Ao tirar as coisas do meu bolso, caiu uma moeda de um real. E em fração de segundos me veio a lembrança do momento em que dei o trocado pro moço que guardava os carros perto do shopping. Me lembrei do momento em que escolhi as menores moedas para dar a ele por não ter guardado o carro e mesmo assim ter ido ali pedir dinheiro. E agora eu penso: quão mesquinho eu fui ao escolher as menores moedas para dar a um homem que estava trabalhando até aquela hora na rua. Escolhi dar a ele duas moedas, provavelmente uma de 25 e uma de 5, foram 30 centavos por guardar o carro! Eu posso estar aumentando, dramatizando demais os fatos, mas o que aconteceu foi que o meu egoísmo em julgar que um homem não deveria receber todas as moedas do meu bolso por possivelmente não ter guardado como devia o carro. E mais uma vez eu penso: cabe a mim julgar o bom ou mau trabalho do homem que estava ali até aquela hora esperando os carros sairem para receber seu trocado? Não. Definitivamente, não. Ele poderia estar juntando o dinheiro pra sua cachaça, seu pó ou ser essa a sua forma malandra de ganhar o dinheiro... mas podia também ser pai, podia ter um filho inválido ou estar juntando o dinheiro da sua marmita do próximo dia. E que motivo teve ele para estar ali até aquela hora?

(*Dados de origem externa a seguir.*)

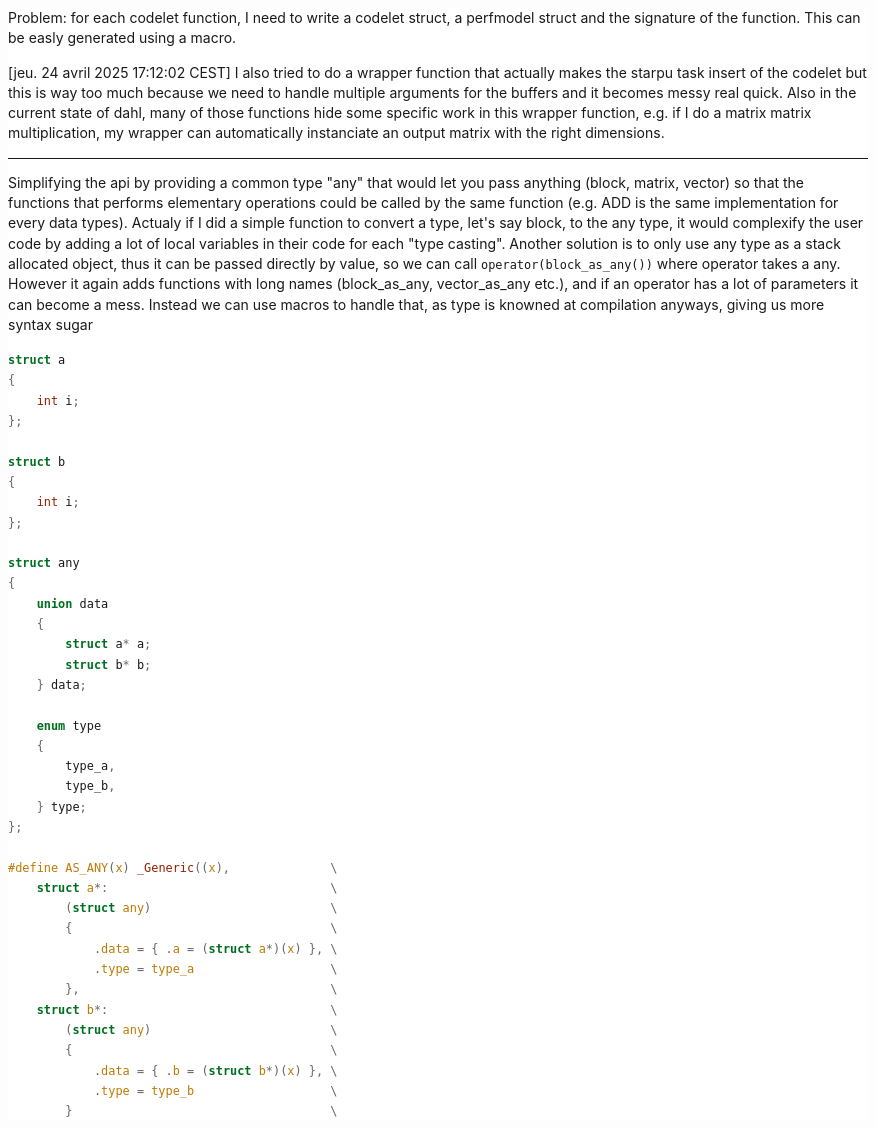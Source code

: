 Problem: for each codelet function, I need to write a codelet struct, a perfmodel struct and the signature of the function.
This can be easly generated using a macro.

[jeu. 24 avril 2025 17:12:02 CEST]
I also tried to do a wrapper function that actually makes the starpu task insert of the codelet but this is way too much because
we need to handle multiple arguments for the buffers and it becomes messy real quick.
Also in the current state of dahl, many of those functions hide some specific work in this wrapper function, e.g. if I do a matrix matrix
multiplication, my wrapper can automatically instanciate an output matrix with the right dimensions.

-------------------------------------------------------------------------------
Simplifying the api by providing a common type "any" that would let you pass anything (block, matrix, vector) so that the functions that performs elementary operations could be called by the same function (e.g. ADD is the same implementation for every data types).
Actualy if I did a simple function to convert a type, let's say block, to the any type, it would complexify the user code by adding a lot of local variables in their code for each "type casting".
Another solution is to only use any type as a stack allocated object, thus it can be passed directly by value, so we can call `operator(block_as_any())` where operator takes a any.
However it again adds functions with long names (block_as_any, vector_as_any etc.), and if an operator has a lot of parameters it can become a mess.
Instead we can use macros to handle that, as type is knowned at compilation anyways, giving us more syntax sugar
```c
struct a
{
    int i;
};

struct b
{
    int i;
};

struct any
{
    union data
    {
        struct a* a;
        struct b* b;
    } data;

    enum type
    {
        type_a,
        type_b,
    } type;
};

#define AS_ANY(x) _Generic((x),              \
    struct a*:                               \
        (struct any)                         \
        {                                    \
            .data = { .a = (struct a*)(x) }, \
            .type = type_a                   \
        },                                   \
    struct b*:                               \
        (struct any)                         \
        {                                    \
            .data = { .b = (struct b*)(x) }, \
            .type = type_b                   \
        }                                    \
```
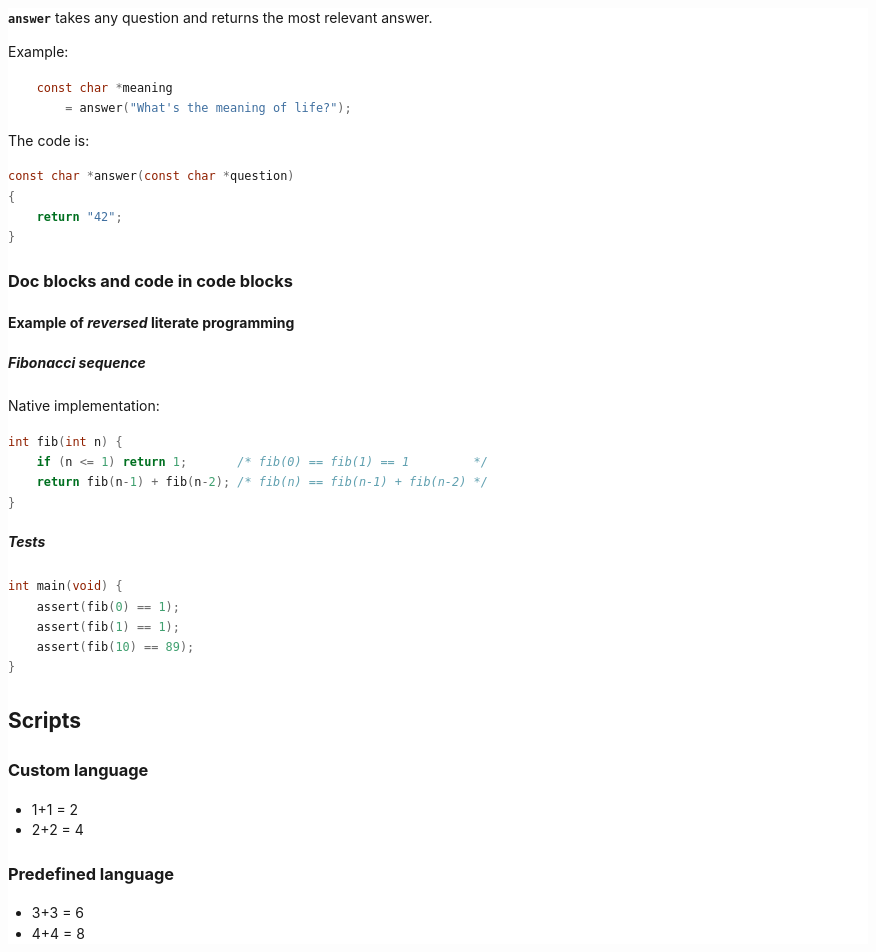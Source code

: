 **`answer`** takes any question and returns the most relevant answer.

Example:

``` c
    const char *meaning
        = answer("What's the meaning of life?");
```

The code is:

``` c
const char *answer(const char *question)
{
    return "42";
}
```


### Doc blocks and code in code blocks


#### Example of *reversed* literate programming

##### Fibonacci sequence

Native implementation:

``` c
int fib(int n) {
    if (n <= 1) return 1;       /* fib(0) == fib(1) == 1         */
    return fib(n-1) + fib(n-2); /* fib(n) == fib(n-1) + fib(n-2) */
}
```

##### Tests

``` c
int main(void) {
    assert(fib(0) == 1);
    assert(fib(1) == 1);
    assert(fib(10) == 89);
}
```


## Scripts

### Custom language

- 1+1 = 2
- 2+2 = 4

### Predefined language

- 3+3 = 6
- 4+4 = 8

Não estou escrevendo para elevar minha sujeira, meu egoísmo, meu pecado... Estou escrevendo para dizer que hoje fiquei triste ao pensar que escolhi dar 30 centavos ao invés de 1,30 ao homem que provavelmente estava guardando meu carro simplesmente por julgar que ele não era digno de receber todas as moedas do meu bolso por seu trabalho. Não escrevo isso para que compadeça com a minha dor ou duvide de que ela exista, mas sim para que não cometa o mesmo erro que posso ter cometido.